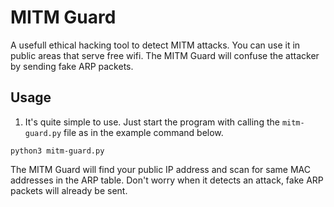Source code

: # MITM Guard

A usefull ethical hacking tool to detect MITM attacks. You can use it in public areas that serve free wifi. The MITM Guard will confuse the attacker by sending fake ARP packets.

## Usage

1. It's quite simple to use. Just start the program with calling the `mitm-guard.py` file as in the example command below.
```
python3 mitm-guard.py
```

The MITM Guard will find your public IP address and scan for same MAC addresses in the ARP table. Don't worry when it detects an attack, fake ARP packets will already be sent.

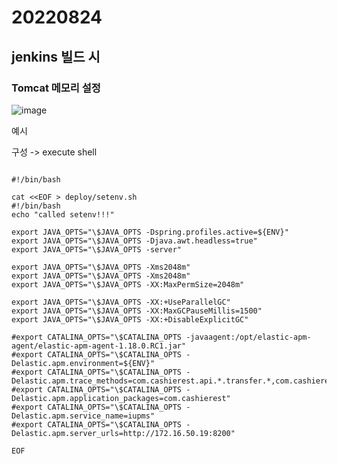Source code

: 
# 20220824

## jenkins 빌드 시

### Tomcat 메모리 설정

![image](https://user-images.githubusercontent.com/74232355/186350259-75e7c55d-7211-4656-8a46-7ec1b8611751.png)

예시 <br>

구성 -> execute shell
<br> 

```

#!/bin/bash

cat <<EOF > deploy/setenv.sh
#!/bin/bash
echo "called setenv!!!"

export JAVA_OPTS="\$JAVA_OPTS -Dspring.profiles.active=${ENV}"
export JAVA_OPTS="\$JAVA_OPTS -Djava.awt.headless=true"
export JAVA_OPTS="\$JAVA_OPTS -server"

export JAVA_OPTS="\$JAVA_OPTS -Xms2048m"
export JAVA_OPTS="\$JAVA_OPTS -Xms2048m"
export JAVA_OPTS="\$JAVA_OPTS -XX:MaxPermSize=2048m"

export JAVA_OPTS="\$JAVA_OPTS -XX:+UseParallelGC"
export JAVA_OPTS="\$JAVA_OPTS -XX:MaxGCPauseMillis=1500"
export JAVA_OPTS="\$JAVA_OPTS -XX:+DisableExplicitGC"

#export CATALINA_OPTS="\$CATALINA_OPTS -javaagent:/opt/elastic-apm-agent/elastic-apm-agent-1.18.0.RC1.jar"
#export CATALINA_OPTS="\$CATALINA_OPTS -Delastic.apm.environment=${ENV}"
#export CATALINA_OPTS="\$CATALINA_OPTS -Delastic.apm.trace_methods=com.cashierest.api.*.transfer.*,com.cashierest.api.*.service.*,com.cashierest.api.*.component.uploader.*"
#export CATALINA_OPTS="\$CATALINA_OPTS -Delastic.apm.application_packages=com.cashierest"
#export CATALINA_OPTS="\$CATALINA_OPTS -Delastic.apm.service_name=iupms"
#export CATALINA_OPTS="\$CATALINA_OPTS -Delastic.apm.server_urls=http://172.16.50.19:8200"

EOF

```
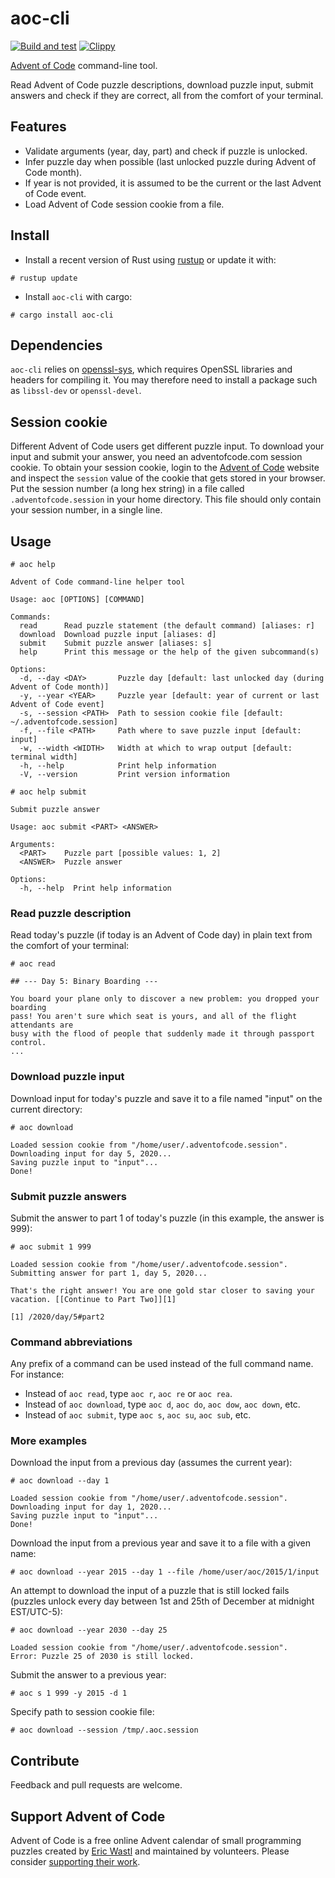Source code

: # aoc-cli

[![Build and test](https://github.com/scarvalhojr/aoc-cli/actions/workflows/build-and-test.yml/badge.svg)](https://github.com/scarvalhojr/aoc-cli/actions/workflows/build-and-test.yml)
[![Clippy](https://github.com/scarvalhojr/aoc-cli/actions/workflows/rust-clippy.yml/badge.svg)](https://github.com/scarvalhojr/aoc-cli/actions/workflows/rust-clippy.yml)

[Advent of Code](https://adventofcode.com) command-line tool.

Read Advent of Code puzzle descriptions, download puzzle input, submit answers
and check if they are correct, all from the comfort of your terminal.

## Features

- Validate arguments (year, day, part) and check if puzzle is unlocked.
- Infer puzzle day when possible (last unlocked puzzle during Advent of Code
  month).
- If year is not provided, it is assumed to be the current or the last Advent of
  Code event.
- Load Advent of Code session cookie from a file.

## Install

- Install a recent version of Rust using [rustup](https://rustup.rs/) or update
it with:
```
# rustup update
```

- Install `aoc-cli` with cargo:
```
# cargo install aoc-cli
```

## Dependencies

`aoc-cli` relies on [openssl-sys](https://crates.io/crates/openssl-sys), which
requires OpenSSL libraries and headers for compiling it. You may therefore need
to install a package such as `libssl-dev` or `openssl-devel`.

## Session cookie

Different Advent of Code users get different puzzle input. To download your
input and submit your answer, you need an adventofcode.com session cookie. To
obtain your session cookie, login to the
[Advent of Code](https://adventofcode.com) website and inspect the `session`
value of the cookie that gets stored in your browser. Put the session number (a
long hex string) in a file called `.adventofcode.session` in your home
directory. This file should only contain your session number, in a single line.

## Usage

```
# aoc help

Advent of Code command-line helper tool

Usage: aoc [OPTIONS] [COMMAND]

Commands:
  read      Read puzzle statement (the default command) [aliases: r]
  download  Download puzzle input [aliases: d]
  submit    Submit puzzle answer [aliases: s]
  help      Print this message or the help of the given subcommand(s)

Options:
  -d, --day <DAY>       Puzzle day [default: last unlocked day (during Advent of Code month)]
  -y, --year <YEAR>     Puzzle year [default: year of current or last Advent of Code event]
  -s, --session <PATH>  Path to session cookie file [default: ~/.adventofcode.session]
  -f, --file <PATH>     Path where to save puzzle input [default: input]
  -w, --width <WIDTH>   Width at which to wrap output [default: terminal width]
  -h, --help            Print help information
  -V, --version         Print version information
```

```
# aoc help submit

Submit puzzle answer

Usage: aoc submit <PART> <ANSWER>

Arguments:
  <PART>    Puzzle part [possible values: 1, 2]
  <ANSWER>  Puzzle answer

Options:
  -h, --help  Print help information
```

### Read puzzle description

Read today's puzzle (if today is an Advent of Code day) in plain text from the
comfort of your terminal:

```
# aoc read

## --- Day 5: Binary Boarding ---

You board your plane only to discover a new problem: you dropped your boarding
pass! You aren't sure which seat is yours, and all of the flight attendants are
busy with the flood of people that suddenly made it through passport control.
...
```

### Download puzzle input

Download input for today's puzzle and save it to a file named "input" on the
current directory:

```
# aoc download

Loaded session cookie from "/home/user/.adventofcode.session".
Downloading input for day 5, 2020...
Saving puzzle input to "input"...
Done!
```

### Submit puzzle answers

Submit the answer to part 1 of today's puzzle (in this example, the answer is
999):

```
# aoc submit 1 999

Loaded session cookie from "/home/user/.adventofcode.session".
Submitting answer for part 1, day 5, 2020...

That's the right answer! You are one gold star closer to saving your vacation. [[Continue to Part Two]][1]

[1] /2020/day/5#part2
```

### Command abbreviations

Any prefix of a command can be used instead of the full command name. For instance:
- Instead of `aoc read`, type `aoc r`, `aoc re` or `aoc rea`.
- Instead of `aoc download`, type `aoc d`, `aoc do`, `aoc dow`, `aoc down`, etc.
- Instead of `aoc submit`, type `aoc s`, `aoc su`, `aoc sub`, etc.

### More examples

Download the input from a previous day (assumes the current year):

```
# aoc download --day 1

Loaded session cookie from "/home/user/.adventofcode.session".
Downloading input for day 1, 2020...
Saving puzzle input to "input"...
Done!
```

Download the input from a previous year and save it to a file with a given
name:

```
# aoc download --year 2015 --day 1 --file /home/user/aoc/2015/1/input
```

An attempt to download the input of a puzzle that is still locked fails
(puzzles unlock every day between 1st and 25th of December at midnight
EST/UTC-5):

```
# aoc download --year 2030 --day 25

Loaded session cookie from "/home/user/.adventofcode.session".
Error: Puzzle 25 of 2030 is still locked.
```

Submit the answer to a previous year:
```
# aoc s 1 999 -y 2015 -d 1
```

Specify path to session cookie file:
```
# aoc download --session /tmp/.aoc.session
```

## Contribute

Feedback and pull requests are welcome.

## Support Advent of Code

Advent of Code is a free online Advent calendar of small programming puzzles
created by [Eric Wastl](http://was.tl/) and maintained by volunteers. Please
consider [supporting their work](https://adventofcode.com/support).
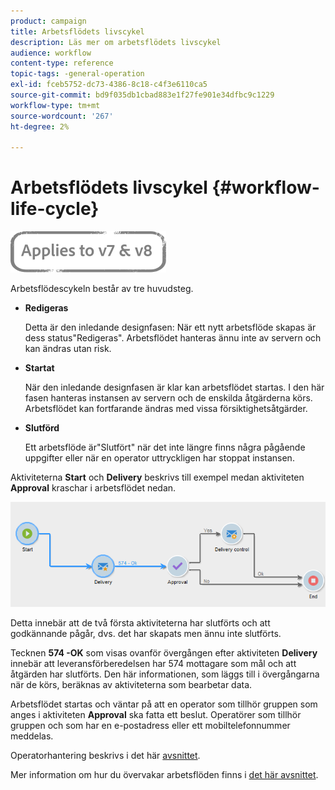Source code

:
```yaml
---
product: campaign
title: Arbetsflödets livscykel
description: Läs mer om arbetsflödets livscykel
audience: workflow
content-type: reference
topic-tags: -general-operation
exl-id: fceb5752-dc73-4386-8c18-c4f3e6110ca5
source-git-commit: bd9f035db1cbad883e1f27fe901e34dfbc9c1229
workflow-type: tm+mt
source-wordcount: '267'
ht-degree: 2%

---
```


# Arbetsflödets livscykel {#workflow-life-cycle}

![](../../assets/common.svg)

Arbetsflödescykeln består av tre huvudsteg.

* **Redigeras**

   Detta är den inledande designfasen: När ett nytt arbetsflöde skapas är dess status&quot;Redigeras&quot;. Arbetsflödet hanteras ännu inte av servern och kan ändras utan risk.

* **Startat**

   När den inledande designfasen är klar kan arbetsflödet startas. I den här fasen hanteras instansen av servern och de enskilda åtgärderna körs. Arbetsflödet kan fortfarande ändras med vissa försiktighetsåtgärder.

* **Slutförd**

   Ett arbetsflöde är&quot;Slutfört&quot; när det inte längre finns några pågående uppgifter eller när en operator uttryckligen har stoppat instansen.

Aktiviteterna **Start** och **Delivery** beskrivs till exempel medan aktiviteten **Approval** kraschar i arbetsflödet nedan.

![](assets/new-workflow-6.png)

Detta innebär att de två första aktiviteterna har slutförts och att godkännande pågår, dvs. det har skapats men ännu inte slutförts.

Tecknen **574 -OK** som visas ovanför övergången efter aktiviteten **Delivery** innebär att leveransförberedelsen har 574 mottagare som mål och att åtgärden har slutförts. Den här informationen, som läggs till i övergångarna när de körs, beräknas av aktiviteterna som bearbetar data.

Arbetsflödet startas och väntar på att en operator som tillhör gruppen som anges i aktiviteten **Approval** ska fatta ett beslut. Operatörer som tillhör gruppen och som har en e-postadress eller ett mobiltelefonnummer meddelas.

Operatorhantering beskrivs i det här [avsnittet](../../platform/using/access-management.md).

Mer information om hur du övervakar arbetsflöden finns i [det här avsnittet](monitoring-workflow-execution.md).
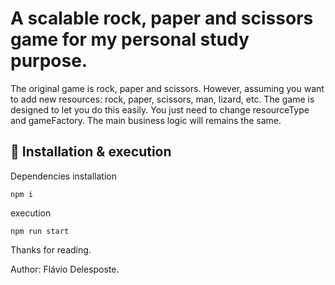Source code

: # A scalable rock, paper and scissors game for my personal study purpose.

The original game is rock, paper and scissors. However, assuming you want to add new resources: rock, paper, scissors, man, lizard, etc. The game is designed to let you do this easily. You just need to change resourceType and gameFactory. The main business logic will remains the same.

## 🔧 Installation & execution

Dependencies installation
```
npm i
```
execution
```
npm run start
```

Thanks for reading.

Author: Flávio Delesposte.
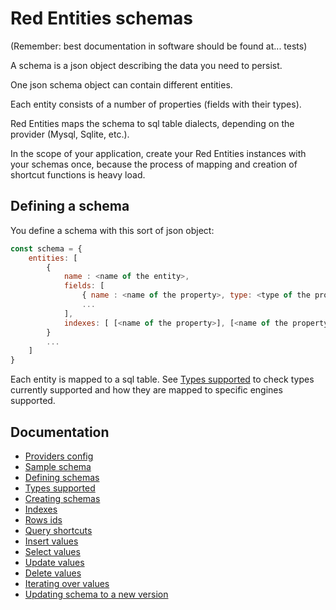 # Red Entities schemas

(Remember: best documentation in software should be found at... tests)

A schema is a json object describing the data you need to persist.

One json schema object can contain different entities.

Each entity consists of a number of properties (fields with their types).

Red Entities maps the schema to sql table dialects, depending on the provider (Mysql, Sqlite, etc.).

In the scope of your application, create your Red Entities instances with your schemas once, because the process of mapping and creation of shortcut functions is heavy load.

## Defining a schema

You define a schema with this sort of json object:

```js
const schema = {
    entities: [
        {
            name : <name of the entity>,
            fields: [
                { name : <name of the property>, type: <type of the property> }
                ...
            ],
            indexes: [ [<name of the property>], [<name of the property 1>, <name of the property 2>] ]
        }
        ...
    ]
}
```

Each entity is mapped to a sql table. See [Types supported](docs/types.md) to check types currently supported and how they are mapped to specific engines supported.

## Documentation
- [Providers config](/docs/providers.md)
- [Sample schema](/docs/sampleschema.md)
- [Defining schemas](/docs/schemas.md)
- [Types supported](/docs/types.md)
- [Creating schemas](/docs/schemascreation.md)
- [Indexes](/docs/indexes.md)
- [Rows ids](/docs/ids.md)
- [Query shortcuts](/docs/queryshortcuts.md)
- [Insert values](/docs/insert.md)
- [Select values](/docs/select.md)
- [Update values](/docs/update.md)
- [Delete values](/docs/delete.md)
- [Iterating over values](/docs/iterating.md)
- [Updating schema to a new version](/docs/updatingschemasversion.md)
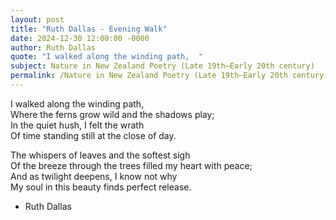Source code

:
 ```yaml
---
layout: post
title: "Ruth Dallas - Evening Walk"
date: 2024-12-30 12:00:00 -0000
author: Ruth Dallas
quote: "I walked along the winding path,  "
subject: Nature in New Zealand Poetry (Late 19th–Early 20th century)
permalink: /Nature in New Zealand Poetry (Late 19th–Early 20th century)/Ruth Dallas/Ruth Dallas - Evening Walk
---
```


I walked along the winding path,  
Where the ferns grow wild and the shadows play;  
In the quiet hush, I felt the wrath  
Of time standing still at the close of day.  

The whispers of leaves and the softest sigh  
Of the breeze through the trees filled my heart with peace;  
And as twilight deepens, I know not why  
My soul in this beauty finds perfect release.

- Ruth Dallas
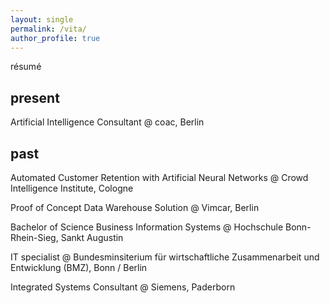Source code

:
 ```yaml
---
layout: single
permalink: /vita/
author_profile: true
---
```


résumé

## present
Artificial Intelligence Consultant 
  @ coac, Berlin

## past

Automated Customer Retention with Artificial Neural Networks 
  @ Crowd Intelligence Institute, Cologne

Proof of Concept Data Warehouse Solution
  @ Vimcar, Berlin

Bachelor of Science Business Information Systems 
  @ Hochschule Bonn-Rhein-Sieg, Sankt Augustin

IT specialist 
  @ Bundesminsiterium für wirtschaftliche Zusammenarbeit und Entwicklung (BMZ), Bonn / Berlin

Integrated Systems Consultant 
  @ Siemens, Paderborn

Your task: Look through the entries above; find each line with the word "packets" and copy it.

Solution to this exercise:
A usefull ethical hacking tool to detect MITM attacks. You can use it in public areas that serve free wifi. The MITM Guard will confuse the attacker by sending fake ARP packets.
The MITM Guard will find your public IP address and scan for same MAC addresses in the ARP table. Don't worry when it detects an attack, fake ARP packets will already be sent.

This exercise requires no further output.